### Data for processing

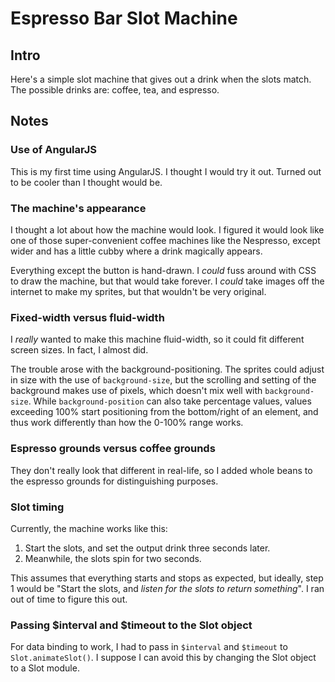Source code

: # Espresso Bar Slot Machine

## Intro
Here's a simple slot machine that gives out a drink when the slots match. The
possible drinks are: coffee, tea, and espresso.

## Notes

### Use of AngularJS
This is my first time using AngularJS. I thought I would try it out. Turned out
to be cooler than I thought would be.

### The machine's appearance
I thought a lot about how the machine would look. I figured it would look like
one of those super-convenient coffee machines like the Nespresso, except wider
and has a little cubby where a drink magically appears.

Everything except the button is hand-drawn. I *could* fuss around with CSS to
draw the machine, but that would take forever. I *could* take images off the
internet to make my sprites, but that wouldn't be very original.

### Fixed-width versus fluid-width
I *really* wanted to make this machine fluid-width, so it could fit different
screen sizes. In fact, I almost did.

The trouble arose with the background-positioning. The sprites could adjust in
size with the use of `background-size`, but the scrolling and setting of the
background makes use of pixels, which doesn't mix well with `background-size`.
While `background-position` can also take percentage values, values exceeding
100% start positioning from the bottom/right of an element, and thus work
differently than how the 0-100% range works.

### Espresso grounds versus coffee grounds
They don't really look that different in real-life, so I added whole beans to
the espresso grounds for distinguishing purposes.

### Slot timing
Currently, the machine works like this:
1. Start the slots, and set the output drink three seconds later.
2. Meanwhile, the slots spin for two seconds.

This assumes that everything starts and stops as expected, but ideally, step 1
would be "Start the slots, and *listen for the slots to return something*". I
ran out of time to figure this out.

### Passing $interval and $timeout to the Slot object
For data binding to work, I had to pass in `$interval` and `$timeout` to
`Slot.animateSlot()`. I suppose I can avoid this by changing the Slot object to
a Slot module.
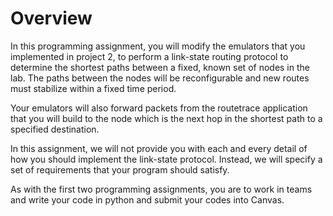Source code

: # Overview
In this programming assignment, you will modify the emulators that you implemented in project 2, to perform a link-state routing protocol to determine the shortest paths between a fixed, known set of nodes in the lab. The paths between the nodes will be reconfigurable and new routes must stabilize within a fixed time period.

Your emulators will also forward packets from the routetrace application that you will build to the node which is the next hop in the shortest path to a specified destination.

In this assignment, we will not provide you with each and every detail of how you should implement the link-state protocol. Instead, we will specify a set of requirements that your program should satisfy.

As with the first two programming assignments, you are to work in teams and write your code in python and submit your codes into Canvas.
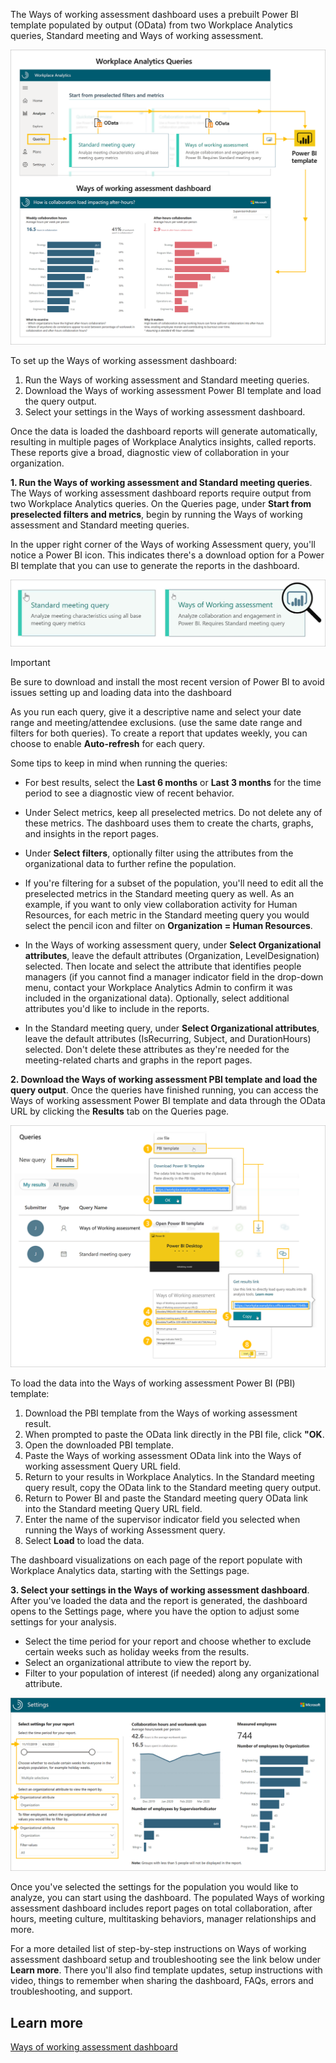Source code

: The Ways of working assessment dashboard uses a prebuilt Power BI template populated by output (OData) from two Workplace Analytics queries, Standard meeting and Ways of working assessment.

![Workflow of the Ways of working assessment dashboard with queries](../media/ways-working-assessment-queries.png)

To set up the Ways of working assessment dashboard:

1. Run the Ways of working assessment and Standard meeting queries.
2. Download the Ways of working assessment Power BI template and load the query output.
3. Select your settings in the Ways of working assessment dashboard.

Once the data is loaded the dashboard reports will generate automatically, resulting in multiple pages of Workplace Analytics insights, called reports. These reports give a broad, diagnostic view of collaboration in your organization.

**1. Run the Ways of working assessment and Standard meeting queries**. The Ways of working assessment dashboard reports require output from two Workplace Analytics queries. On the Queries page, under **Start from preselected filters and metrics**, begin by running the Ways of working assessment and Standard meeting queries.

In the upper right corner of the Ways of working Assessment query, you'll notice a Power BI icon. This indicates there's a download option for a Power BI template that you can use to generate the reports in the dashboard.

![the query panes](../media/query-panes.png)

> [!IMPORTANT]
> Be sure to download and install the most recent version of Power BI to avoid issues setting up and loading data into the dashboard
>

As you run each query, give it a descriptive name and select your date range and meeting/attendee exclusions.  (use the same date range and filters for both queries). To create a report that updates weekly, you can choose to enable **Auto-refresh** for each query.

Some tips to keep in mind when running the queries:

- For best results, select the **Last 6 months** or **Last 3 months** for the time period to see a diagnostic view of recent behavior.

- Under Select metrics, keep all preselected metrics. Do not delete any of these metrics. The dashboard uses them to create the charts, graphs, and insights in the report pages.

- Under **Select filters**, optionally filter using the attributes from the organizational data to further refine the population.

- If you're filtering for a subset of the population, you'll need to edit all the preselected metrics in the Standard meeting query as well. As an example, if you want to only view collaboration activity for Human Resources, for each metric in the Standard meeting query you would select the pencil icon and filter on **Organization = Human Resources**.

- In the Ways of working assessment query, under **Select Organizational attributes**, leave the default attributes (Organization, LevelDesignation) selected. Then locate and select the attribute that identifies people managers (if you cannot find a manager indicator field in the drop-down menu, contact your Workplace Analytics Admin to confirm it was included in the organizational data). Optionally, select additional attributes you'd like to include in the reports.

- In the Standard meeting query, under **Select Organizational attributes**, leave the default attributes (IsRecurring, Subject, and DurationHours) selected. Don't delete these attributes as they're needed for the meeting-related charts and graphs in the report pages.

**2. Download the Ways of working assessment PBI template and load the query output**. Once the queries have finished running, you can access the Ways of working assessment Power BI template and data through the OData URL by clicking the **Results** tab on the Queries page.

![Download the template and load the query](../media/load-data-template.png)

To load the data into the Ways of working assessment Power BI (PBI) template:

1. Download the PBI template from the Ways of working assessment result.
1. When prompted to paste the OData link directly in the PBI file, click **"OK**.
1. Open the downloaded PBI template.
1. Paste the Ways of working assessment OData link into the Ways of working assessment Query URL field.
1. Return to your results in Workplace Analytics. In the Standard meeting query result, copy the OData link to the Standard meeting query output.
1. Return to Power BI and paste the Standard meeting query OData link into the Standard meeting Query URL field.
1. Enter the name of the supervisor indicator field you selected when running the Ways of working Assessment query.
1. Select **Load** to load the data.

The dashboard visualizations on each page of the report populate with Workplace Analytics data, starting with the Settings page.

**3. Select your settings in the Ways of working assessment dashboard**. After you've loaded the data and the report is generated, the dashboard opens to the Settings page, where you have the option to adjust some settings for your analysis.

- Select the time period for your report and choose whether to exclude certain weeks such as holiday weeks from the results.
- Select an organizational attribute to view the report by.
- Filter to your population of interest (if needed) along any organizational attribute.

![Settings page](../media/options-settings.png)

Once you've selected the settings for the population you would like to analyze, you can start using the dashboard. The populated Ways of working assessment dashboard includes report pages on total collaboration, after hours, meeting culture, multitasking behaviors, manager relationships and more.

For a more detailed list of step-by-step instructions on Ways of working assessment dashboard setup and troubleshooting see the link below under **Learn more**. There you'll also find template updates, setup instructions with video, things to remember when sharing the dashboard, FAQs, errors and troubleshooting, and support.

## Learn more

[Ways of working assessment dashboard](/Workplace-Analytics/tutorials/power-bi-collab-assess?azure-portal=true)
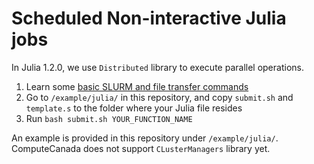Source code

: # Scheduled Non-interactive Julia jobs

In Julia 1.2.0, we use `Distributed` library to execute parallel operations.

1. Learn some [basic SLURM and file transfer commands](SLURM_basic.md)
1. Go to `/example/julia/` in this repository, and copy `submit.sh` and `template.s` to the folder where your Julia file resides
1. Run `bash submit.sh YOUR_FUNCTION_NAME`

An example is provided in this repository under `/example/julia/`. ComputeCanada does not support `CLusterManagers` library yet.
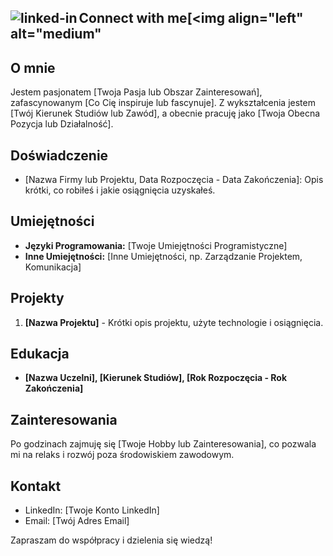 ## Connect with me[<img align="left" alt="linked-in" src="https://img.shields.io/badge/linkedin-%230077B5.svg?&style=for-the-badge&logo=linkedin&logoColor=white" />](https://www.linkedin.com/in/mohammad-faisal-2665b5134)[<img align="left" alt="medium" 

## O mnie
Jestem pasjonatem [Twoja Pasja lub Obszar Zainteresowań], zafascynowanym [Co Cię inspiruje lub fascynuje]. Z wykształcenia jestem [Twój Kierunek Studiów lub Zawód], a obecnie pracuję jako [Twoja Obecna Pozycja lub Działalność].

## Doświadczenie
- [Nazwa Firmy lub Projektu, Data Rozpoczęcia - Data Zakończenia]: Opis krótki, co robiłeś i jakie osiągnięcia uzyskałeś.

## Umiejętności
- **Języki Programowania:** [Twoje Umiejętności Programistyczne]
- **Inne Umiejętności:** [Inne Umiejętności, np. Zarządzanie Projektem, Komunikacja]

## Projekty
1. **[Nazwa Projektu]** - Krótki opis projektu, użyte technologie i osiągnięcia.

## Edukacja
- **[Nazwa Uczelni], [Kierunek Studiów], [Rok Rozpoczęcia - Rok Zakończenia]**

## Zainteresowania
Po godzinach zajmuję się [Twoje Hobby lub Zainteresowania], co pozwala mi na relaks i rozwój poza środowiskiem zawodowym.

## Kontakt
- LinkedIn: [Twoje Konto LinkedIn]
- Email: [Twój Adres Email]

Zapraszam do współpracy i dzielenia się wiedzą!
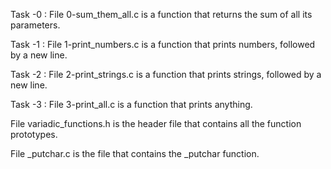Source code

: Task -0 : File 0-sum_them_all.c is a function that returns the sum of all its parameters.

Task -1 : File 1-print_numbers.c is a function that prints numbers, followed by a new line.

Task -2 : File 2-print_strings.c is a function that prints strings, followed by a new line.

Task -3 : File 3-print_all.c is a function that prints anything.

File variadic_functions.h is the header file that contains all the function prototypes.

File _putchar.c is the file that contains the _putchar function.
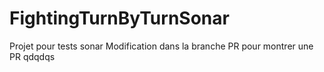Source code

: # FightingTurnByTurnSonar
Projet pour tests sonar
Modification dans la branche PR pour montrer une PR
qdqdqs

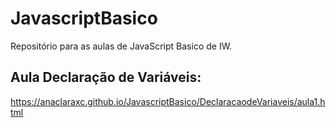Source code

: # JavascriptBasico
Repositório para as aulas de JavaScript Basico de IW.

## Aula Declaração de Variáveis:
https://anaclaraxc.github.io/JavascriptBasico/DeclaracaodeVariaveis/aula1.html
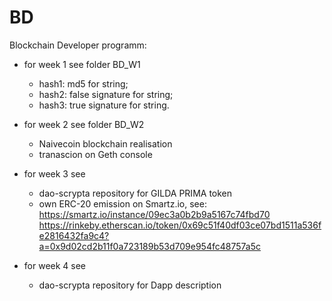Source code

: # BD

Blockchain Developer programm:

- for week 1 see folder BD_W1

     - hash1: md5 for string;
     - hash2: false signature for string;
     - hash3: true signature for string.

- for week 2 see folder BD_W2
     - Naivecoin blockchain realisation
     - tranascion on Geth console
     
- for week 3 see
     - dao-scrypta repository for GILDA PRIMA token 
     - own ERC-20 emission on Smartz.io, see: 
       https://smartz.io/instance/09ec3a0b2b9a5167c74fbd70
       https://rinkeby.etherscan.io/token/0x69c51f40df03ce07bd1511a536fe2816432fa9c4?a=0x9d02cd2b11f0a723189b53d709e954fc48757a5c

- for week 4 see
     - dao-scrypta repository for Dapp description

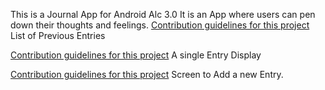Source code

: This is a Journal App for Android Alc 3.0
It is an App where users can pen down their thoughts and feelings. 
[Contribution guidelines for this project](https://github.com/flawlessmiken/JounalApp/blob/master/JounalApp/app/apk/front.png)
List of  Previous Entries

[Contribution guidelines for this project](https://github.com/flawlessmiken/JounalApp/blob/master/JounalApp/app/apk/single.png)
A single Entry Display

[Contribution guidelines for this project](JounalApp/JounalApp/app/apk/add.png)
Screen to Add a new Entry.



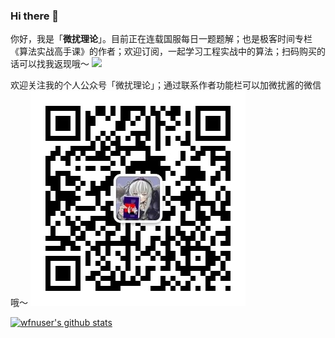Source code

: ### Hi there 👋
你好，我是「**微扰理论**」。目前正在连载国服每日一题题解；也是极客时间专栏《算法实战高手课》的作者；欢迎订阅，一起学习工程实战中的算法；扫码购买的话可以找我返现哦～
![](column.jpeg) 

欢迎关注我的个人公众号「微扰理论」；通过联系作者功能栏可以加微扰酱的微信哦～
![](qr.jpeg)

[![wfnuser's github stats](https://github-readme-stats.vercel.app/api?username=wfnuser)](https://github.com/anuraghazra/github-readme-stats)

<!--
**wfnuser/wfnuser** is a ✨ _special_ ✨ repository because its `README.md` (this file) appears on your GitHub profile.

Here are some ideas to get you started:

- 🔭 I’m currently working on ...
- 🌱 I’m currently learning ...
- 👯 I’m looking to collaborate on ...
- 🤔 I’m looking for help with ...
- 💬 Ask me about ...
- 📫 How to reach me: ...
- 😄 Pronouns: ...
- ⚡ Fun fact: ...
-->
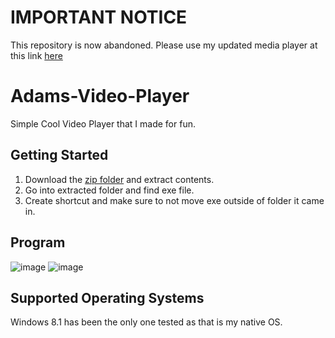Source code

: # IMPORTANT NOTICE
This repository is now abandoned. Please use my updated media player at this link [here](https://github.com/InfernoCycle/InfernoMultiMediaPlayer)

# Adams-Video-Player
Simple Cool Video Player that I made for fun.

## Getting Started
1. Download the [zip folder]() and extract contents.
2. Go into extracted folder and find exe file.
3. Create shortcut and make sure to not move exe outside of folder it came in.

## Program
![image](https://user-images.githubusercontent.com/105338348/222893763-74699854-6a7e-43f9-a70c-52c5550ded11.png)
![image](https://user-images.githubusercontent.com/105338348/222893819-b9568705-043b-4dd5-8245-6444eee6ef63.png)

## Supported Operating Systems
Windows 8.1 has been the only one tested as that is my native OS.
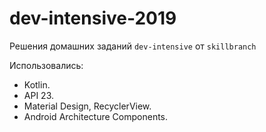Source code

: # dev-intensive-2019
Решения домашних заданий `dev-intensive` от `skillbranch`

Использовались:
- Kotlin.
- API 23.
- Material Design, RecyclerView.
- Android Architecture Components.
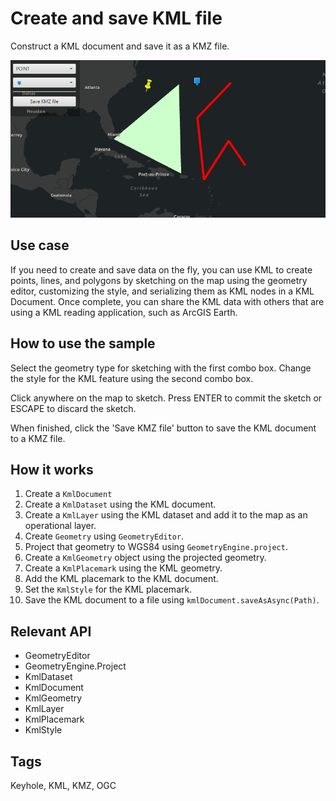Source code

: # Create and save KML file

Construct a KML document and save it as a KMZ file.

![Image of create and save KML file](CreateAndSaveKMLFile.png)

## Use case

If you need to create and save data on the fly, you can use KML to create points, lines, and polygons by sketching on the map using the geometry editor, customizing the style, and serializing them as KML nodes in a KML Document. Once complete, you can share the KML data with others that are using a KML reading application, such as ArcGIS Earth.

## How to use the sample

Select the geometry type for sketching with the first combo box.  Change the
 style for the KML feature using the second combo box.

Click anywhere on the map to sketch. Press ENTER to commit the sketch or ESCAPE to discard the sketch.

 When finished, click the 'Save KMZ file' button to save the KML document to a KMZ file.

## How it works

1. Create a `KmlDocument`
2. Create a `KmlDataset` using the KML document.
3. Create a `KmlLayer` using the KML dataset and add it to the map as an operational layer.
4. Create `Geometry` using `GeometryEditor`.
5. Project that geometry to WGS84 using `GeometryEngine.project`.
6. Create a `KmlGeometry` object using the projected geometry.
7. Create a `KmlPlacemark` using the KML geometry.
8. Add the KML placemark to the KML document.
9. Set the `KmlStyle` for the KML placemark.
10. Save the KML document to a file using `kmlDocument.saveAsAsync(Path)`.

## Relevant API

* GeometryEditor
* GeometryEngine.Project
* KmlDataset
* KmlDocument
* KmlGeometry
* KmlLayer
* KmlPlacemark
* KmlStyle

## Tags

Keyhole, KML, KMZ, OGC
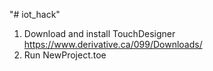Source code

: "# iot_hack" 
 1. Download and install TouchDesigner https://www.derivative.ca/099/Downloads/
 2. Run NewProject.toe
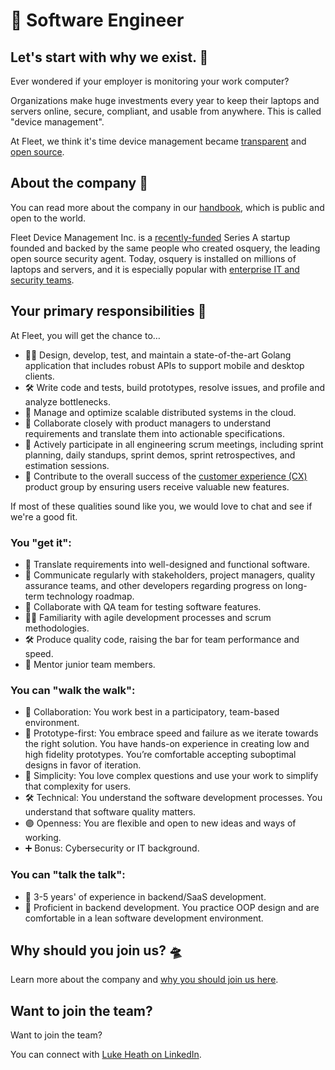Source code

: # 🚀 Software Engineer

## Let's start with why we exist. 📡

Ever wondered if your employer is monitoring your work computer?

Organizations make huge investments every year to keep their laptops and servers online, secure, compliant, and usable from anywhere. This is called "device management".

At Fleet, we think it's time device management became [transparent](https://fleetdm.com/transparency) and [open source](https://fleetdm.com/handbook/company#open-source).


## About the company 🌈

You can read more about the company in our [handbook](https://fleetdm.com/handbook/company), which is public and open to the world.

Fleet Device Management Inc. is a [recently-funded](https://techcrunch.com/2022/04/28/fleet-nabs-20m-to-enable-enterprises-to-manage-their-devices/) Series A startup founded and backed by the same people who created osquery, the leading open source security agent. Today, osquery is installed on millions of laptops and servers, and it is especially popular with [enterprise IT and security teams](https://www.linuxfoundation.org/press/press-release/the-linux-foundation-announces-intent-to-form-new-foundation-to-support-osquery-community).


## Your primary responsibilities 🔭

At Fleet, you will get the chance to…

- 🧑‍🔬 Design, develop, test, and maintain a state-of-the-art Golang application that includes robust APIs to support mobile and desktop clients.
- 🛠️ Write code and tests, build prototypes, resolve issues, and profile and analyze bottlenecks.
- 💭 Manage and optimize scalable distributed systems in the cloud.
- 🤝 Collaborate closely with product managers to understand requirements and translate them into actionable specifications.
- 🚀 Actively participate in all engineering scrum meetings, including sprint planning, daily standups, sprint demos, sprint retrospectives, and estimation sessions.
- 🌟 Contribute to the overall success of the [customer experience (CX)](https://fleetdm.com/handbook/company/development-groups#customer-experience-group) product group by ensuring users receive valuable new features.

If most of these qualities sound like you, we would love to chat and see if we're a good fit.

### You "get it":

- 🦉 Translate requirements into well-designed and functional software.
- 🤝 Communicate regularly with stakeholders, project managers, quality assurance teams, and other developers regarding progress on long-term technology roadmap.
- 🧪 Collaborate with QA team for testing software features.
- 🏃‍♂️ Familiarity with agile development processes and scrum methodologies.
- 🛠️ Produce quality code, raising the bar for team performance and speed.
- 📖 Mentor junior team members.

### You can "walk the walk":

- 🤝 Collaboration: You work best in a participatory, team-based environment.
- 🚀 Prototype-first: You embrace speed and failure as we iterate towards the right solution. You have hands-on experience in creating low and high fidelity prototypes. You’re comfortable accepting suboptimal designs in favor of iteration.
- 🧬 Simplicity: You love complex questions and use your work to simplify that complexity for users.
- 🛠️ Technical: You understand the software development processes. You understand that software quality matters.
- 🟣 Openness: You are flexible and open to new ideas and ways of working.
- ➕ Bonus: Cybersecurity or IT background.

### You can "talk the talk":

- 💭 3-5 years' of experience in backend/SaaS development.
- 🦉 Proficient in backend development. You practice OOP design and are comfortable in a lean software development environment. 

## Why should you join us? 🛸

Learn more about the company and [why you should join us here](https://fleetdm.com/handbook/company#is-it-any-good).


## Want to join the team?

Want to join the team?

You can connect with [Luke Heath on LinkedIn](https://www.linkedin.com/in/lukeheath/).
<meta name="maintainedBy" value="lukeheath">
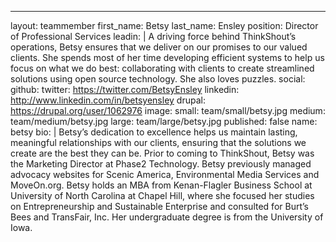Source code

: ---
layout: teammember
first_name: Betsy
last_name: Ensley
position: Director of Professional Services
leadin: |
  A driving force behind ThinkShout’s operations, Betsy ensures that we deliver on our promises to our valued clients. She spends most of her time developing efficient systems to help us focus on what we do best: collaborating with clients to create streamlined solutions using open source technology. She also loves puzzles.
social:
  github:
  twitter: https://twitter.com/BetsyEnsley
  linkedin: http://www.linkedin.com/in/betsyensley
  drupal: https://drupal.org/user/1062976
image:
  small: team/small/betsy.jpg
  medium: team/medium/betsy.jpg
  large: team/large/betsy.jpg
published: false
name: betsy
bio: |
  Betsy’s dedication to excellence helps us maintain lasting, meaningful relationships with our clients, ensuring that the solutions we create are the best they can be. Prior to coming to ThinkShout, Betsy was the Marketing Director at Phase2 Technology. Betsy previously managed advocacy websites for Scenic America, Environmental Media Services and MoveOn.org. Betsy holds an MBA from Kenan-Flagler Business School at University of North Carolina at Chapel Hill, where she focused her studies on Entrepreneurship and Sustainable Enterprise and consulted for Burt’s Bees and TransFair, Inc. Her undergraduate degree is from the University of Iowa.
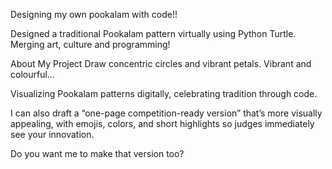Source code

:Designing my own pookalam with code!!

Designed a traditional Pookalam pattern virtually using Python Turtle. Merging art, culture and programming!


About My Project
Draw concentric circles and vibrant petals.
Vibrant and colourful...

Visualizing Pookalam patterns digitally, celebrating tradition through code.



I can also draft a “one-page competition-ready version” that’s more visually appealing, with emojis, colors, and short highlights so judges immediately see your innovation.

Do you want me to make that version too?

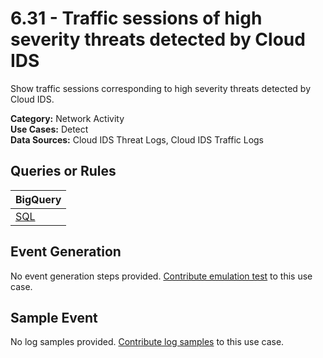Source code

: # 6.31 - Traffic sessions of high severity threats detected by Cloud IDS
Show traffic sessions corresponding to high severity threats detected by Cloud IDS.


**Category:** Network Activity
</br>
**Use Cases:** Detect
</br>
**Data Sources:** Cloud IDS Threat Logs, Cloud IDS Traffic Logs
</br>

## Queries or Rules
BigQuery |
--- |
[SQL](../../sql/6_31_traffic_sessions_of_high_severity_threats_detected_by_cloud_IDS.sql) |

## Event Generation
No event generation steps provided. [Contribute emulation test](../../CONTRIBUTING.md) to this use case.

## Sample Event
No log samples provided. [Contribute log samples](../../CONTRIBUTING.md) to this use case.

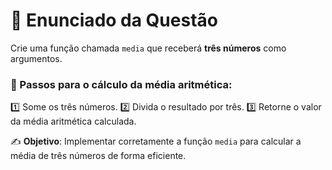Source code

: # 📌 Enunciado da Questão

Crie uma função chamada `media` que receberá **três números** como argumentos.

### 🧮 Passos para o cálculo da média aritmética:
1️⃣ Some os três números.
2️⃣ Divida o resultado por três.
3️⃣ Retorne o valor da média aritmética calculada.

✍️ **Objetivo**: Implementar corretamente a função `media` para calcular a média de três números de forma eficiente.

### About this exercise
Output only an exact transcription of the lines above from the one with "draw the machine, but" up to and including the one with "slots, and *listen".

### Written solution
draw the machine, but that would take forever. I *could* take images off the
internet to make my sprites, but that wouldn't be very original.

### Fixed-width versus fluid-width
I *really* wanted to make this machine fluid-width, so it could fit different
screen sizes. In fact, I almost did.

The trouble arose with the background-positioning. The sprites could adjust in
size with the use of `background-size`, but the scrolling and setting of the
background makes use of pixels, which doesn't mix well with `background-size`.
While `background-position` can also take percentage values, values exceeding
100% start positioning from the bottom/right of an element, and thus work
differently than how the 0-100% range works.

### Espresso grounds versus coffee grounds
They don't really look that different in real-life, so I added whole beans to
the espresso grounds for distinguishing purposes.

### Slot timing
Currently, the machine works like this:
1. Start the slots, and set the output drink three seconds later.
2. Meanwhile, the slots spin for two seconds.

This assumes that everything starts and stops as expected, but ideally, step 1
would be "Start the slots, and *listen for the slots to return something*". I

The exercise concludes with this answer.